### TASK INSTRUCTIONS
Each line of the records that holds the word "checking" should be copied out.

■ ■ ■ ■ ■

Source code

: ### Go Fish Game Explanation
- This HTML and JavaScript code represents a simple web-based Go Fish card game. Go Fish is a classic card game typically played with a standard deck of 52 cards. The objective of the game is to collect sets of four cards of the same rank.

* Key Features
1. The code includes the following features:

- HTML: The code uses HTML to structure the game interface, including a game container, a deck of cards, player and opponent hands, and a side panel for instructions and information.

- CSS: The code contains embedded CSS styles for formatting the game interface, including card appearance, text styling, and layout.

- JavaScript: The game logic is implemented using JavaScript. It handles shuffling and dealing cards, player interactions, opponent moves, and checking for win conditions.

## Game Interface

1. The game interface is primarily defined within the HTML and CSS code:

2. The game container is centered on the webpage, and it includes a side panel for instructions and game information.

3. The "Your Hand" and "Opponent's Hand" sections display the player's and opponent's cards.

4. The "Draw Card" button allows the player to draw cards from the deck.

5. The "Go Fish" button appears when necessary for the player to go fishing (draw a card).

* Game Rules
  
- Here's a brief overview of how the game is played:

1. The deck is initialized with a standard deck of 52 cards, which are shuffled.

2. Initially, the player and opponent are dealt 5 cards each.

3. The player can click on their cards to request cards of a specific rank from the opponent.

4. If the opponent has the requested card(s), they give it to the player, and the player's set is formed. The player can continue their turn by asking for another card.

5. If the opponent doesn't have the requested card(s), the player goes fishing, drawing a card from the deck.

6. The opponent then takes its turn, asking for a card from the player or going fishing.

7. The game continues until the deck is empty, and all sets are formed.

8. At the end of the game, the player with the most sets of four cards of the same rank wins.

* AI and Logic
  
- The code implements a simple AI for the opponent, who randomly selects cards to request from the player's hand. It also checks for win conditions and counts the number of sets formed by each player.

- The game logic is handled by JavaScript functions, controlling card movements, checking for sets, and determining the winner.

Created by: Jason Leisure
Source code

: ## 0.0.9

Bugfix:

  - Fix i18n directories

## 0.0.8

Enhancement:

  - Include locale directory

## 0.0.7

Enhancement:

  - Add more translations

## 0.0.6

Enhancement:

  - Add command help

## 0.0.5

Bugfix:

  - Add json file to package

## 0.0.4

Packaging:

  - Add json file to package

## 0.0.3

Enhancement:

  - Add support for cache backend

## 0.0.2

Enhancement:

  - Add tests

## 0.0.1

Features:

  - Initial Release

■ ■ ■ ■ ■

### RESULT OF THIS EXERCISE
- JavaScript: The game logic is implemented using JavaScript. It handles shuffling and dealing cards, player interactions, opponent moves, and checking for win conditions.
- The game logic is handled by JavaScript functions, controlling card movements, checking for sets, and determining the winner.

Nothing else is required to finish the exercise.